Following an erupting night of Soundcloud jams from Slow Magic and Giraffage at Trees, I decided that becoming deaf by attending Parquet Courts’ homecoming show at Denton’s Rubber Gloves Rehearsal Studio was a good idea.
The Noids instigated a roll call to the stage by doing a soundcheck with booming guitar feedbacks. They kept the crowd assembled through short and fast garage punk beatitudes. The trio kept a calm composure throughout their brief and energetic set, the complementing showcase fit the dark room green lighting very well. The set was just loud enough for my soon-to-be deaf ears.
Sin Motivo immediately picked up where The Noids left off after a long intermission. The band played long, heavy ballads that were warmly received by the crowd. They showed their love by moshing as much as possible, but the gathering was just too small for a formal one to break out (more on that later). The drummer vibrated the room thoroughly from sitting front and center, and the lead singer’s charisma and animated persona emulated the band’s loudness. During their last song, the singer dropped the mic once his duty was fulfilled, and paced out of the room through the crowd. He was last seen smiling.

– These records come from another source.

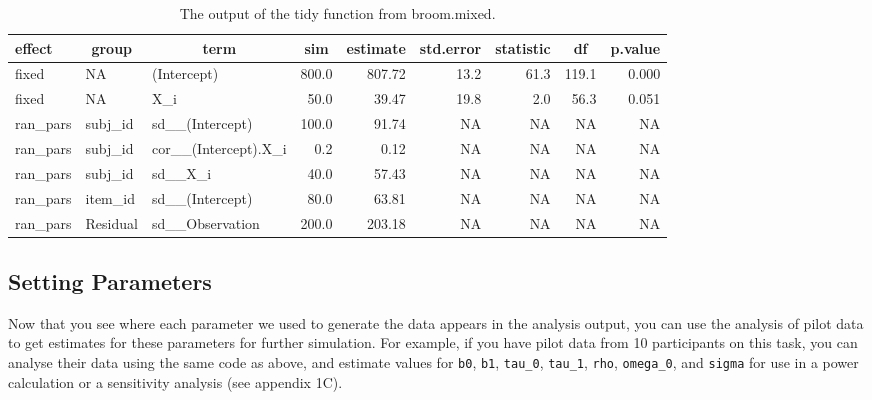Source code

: \documentclass[english,doc,floatsintext]{apa6}
\begin{document}
\begin{table}[H]

\begin{center}
\begin{threeparttable}

\caption{\label{tab:broom-tidy-table}The output of the tidy function from broom.mixed.}

\footnotesize{

\begin{tabular}{lllrrrrrr}
\toprule
effect & \multicolumn{1}{c}{group} & \multicolumn{1}{c}{term} & \multicolumn{1}{c}{sim} & \multicolumn{1}{c}{estimate} & \multicolumn{1}{c}{std.error} & \multicolumn{1}{c}{statistic} & \multicolumn{1}{c}{df} & \multicolumn{1}{c}{p.value}\\
\midrule
fixed & NA & (Intercept) & 800.0 & 807.72 & 13.2 & 61.3 & 119.1 & 0.000\\
fixed & NA & X\_i & 50.0 & 39.47 & 19.8 & 2.0 & 56.3 & 0.051\\
ran\_pars & subj\_id & sd\_\_(Intercept) & 100.0 & 91.74 & NA & NA & NA & NA\\
ran\_pars & subj\_id & cor\_\_(Intercept).X\_i & 0.2 & 0.12 & NA & NA & NA & NA\\
ran\_pars & subj\_id & sd\_\_X\_i & 40.0 & 57.43 & NA & NA & NA & NA\\
ran\_pars & item\_id & sd\_\_(Intercept) & 80.0 & 63.81 & NA & NA & NA & NA\\
ran\_pars & Residual & sd\_\_Observation & 200.0 & 203.18 & NA & NA & NA & NA\\
\bottomrule
\end{tabular}

}

\end{threeparttable}
\end{center}

\end{table}

\hypertarget{setting-parameters}{%
\subsection{Setting Parameters}\label{setting-parameters}}

Now that you see where each parameter we used to generate the data appears in the analysis output, you can use the analysis of pilot data to get estimates for these parameters for further simulation. For example, if you have pilot data from 10 participants on this task, you can analyse their data using the same code as above, and estimate values for \texttt{b0}, \texttt{b1}, \texttt{tau\_0}, \texttt{tau\_1}, \texttt{rho}, \texttt{omega\_0}, and \texttt{sigma} for use in a power calculation or a sensitivity analysis (see appendix 1C).
\end{document}
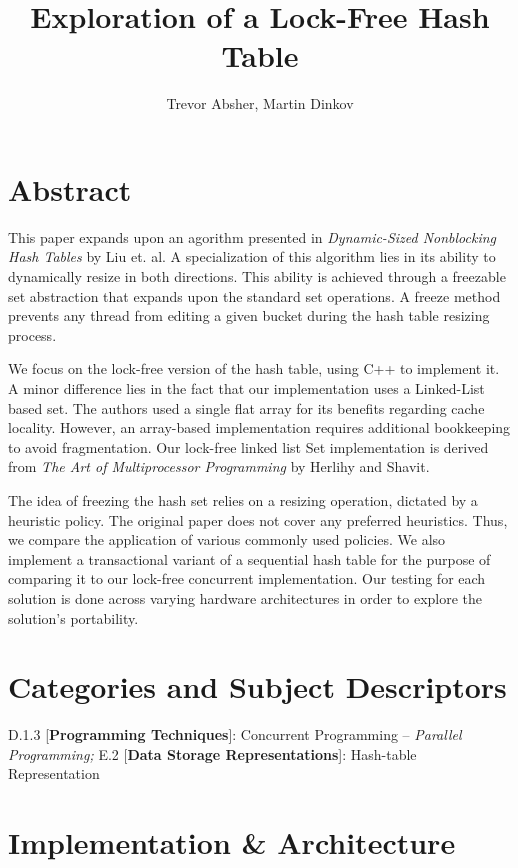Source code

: \documentclass[11pt]{article} %
\title{Exploration of a Lock-Free Hash Table}
\author{Trevor Absher, Martin Dinkov}
\begin{document}
\maketitle

\section{Abstract}

This paper expands upon an agorithm presented in \textit{Dynamic-Sized Nonblocking Hash Tables} by Liu et. al. A specialization of this algorithm lies in its ability to dynamically resize in both directions. This ability is achieved through a freezable set abstraction that expands upon the standard set operations. A freeze method prevents any thread from editing a given bucket during the hash table resizing process.

We focus on the lock-free version of the hash table, using C++ to implement it. A minor difference lies in the fact that our implementation uses a Linked-List based set. The authors used a single flat array for its benefits regarding cache locality. However, an array-based implementation requires additional bookkeeping to avoid fragmentation. Our lock-free linked list Set implementation is derived from \textit{The Art of Multiprocessor Programming} by Herlihy and Shavit.

The idea of freezing the hash set relies on a resizing operation, dictated by a heuristic policy. The original paper does not cover any preferred heuristics. Thus, we compare the application of various commonly used policies. We also implement a transactional variant of a sequential hash table for the purpose of comparing it to our lock-free concurrent implementation. Our testing for each solution is done across varying hardware architectures in order to explore the solution's portability.

\section{Categories and Subject Descriptors}

D.1.3 [\textbf{Programming Techniques}]: Concurrent Programming -- \textit{Parallel Programming;} E.2 [\textbf{Data Storage Representations}]: Hash-table Representation

\section{Implementation & Architecture}
\end{document}
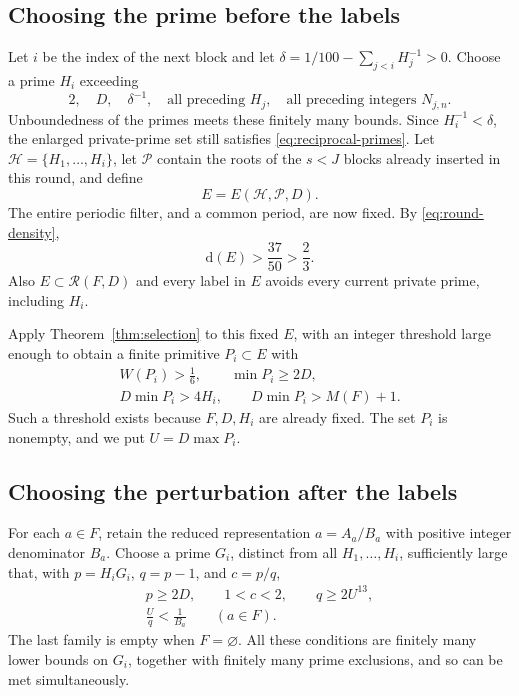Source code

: \documentclass[11pt,reqno]{amsart}
\theoremstyle{definition}
\theoremstyle{remark}
\numberwithin{equation}{section}
\newcommand{\dens}{\mathrm d}
\newcommand{\cR}{\mathcal R}
\begin{document}
\subsection{Choosing the prime before the labels}
Let $i$ be the index of the next block and let
$\delta=1/100-\sum_{j<i}H_j^{-1}>0$. Choose a prime $H_i$ exceeding
\begin{equation}\label{eq:H-choice}
 2,\quad D,\quad \delta^{-1},\quad
 \text{all preceding }H_j,\quad
 \text{all preceding integers }N_{j,n}.
\end{equation}
Unboundedness of the primes meets these finitely many bounds.
Since $H_i^{-1}<\delta$, the enlarged private-prime set still satisfies
\eqref{eq:reciprocal-primes}. Let $\mathcal H=\{H_1,\ldots,H_i\}$,
let $\mathcal P$ contain the roots of the $s<J$ blocks already inserted
in this round, and define
\begin{equation}\label{eq:E-choice}
 E=E(\mathcal H,\mathcal P,D).
\end{equation}
The entire periodic filter, and a common period, are now fixed. By
\eqref{eq:round-density},
\begin{equation}\label{eq:E-density}
 \dens(E)>\frac{37}{50}>\frac23.
\end{equation}
Also $E\subset\cR(F,D)$ and every label in $E$ avoids every current
private prime, including $H_i$.

Apply Theorem~\ref{thm:selection} to this fixed $E$, with an integer
threshold large enough to obtain a finite primitive $P_i\subset E$ with
\begin{equation}\label{eq:P-choice}
 \begin{gathered}
 W(P_i)>\frac16,\qquad
 \min P_i\geq2D,\\
 D\min P_i>4H_i,\qquad
 D\min P_i>M(F)+1.
 \end{gathered}
\end{equation}
Such a threshold exists because $F,D,H_i$ are already fixed. The set
$P_i$ is nonempty, and we put $U=D\max P_i$.

\subsection{Choosing the perturbation after the labels}
For each $a\in F$, retain the reduced representation $a=A_a/B_a$ with positive
integer denominator $B_a$. Choose a prime $G_i$, distinct from all
$H_1,\ldots,H_i$, sufficiently large that, with
$p=H_iG_i$, $q=p-1$, and $c=p/q$,
\begin{equation}\label{eq:G-choice}
 \begin{gathered}
 p\geq2D,\qquad 1<c<2,\qquad q\geq2U^{13},\\
 \frac Uq<\frac1{B_a}\qquad(a\in F).
 \end{gathered}
\end{equation}
The last family is empty when $F=\varnothing$. All these conditions are
finitely many lower bounds on $G_i$, together with finitely many prime
exclusions, and so can be met simultaneously.
\end{document}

By the time Party Static went up, the room was enveloped by the smell of PBR. Something was definitely in the air. Their energy was fully present throughout their set. They regrouped often within themselves, those fifteen seconds or so were littered with extremely loud feedbacks. The girls’ bromance was refreshing to see, and the 90s riot grrrl aesthetic was preserved and fully on display.
After the longest intermission of the evening, the hometown heroes were armed and ready to go, and so was the crowd. The room filled to the brim, and the band opened the show with three songs from their new record Monastic Living and then dived right into the good ‘ol stuff. The moshpit broke out during the third track and was on and off for the rest of the show. Parquet Courts entertained with interesting anecdotes that sampled some of their stand-up comedy material, and played music from all of their projects. The long, rewarding set made it worth driving to Denton during a tornado warning. And yes Austin, you were using “matriculated” correctly.
The packed showcase of stormy performances went well with the stormy day. The radiating performances painted the walls and ears in attendance full of colorful sound, and Parquet Courts laid down the final brushstrokes with precision. It was the best possible way in which to lose your hearing.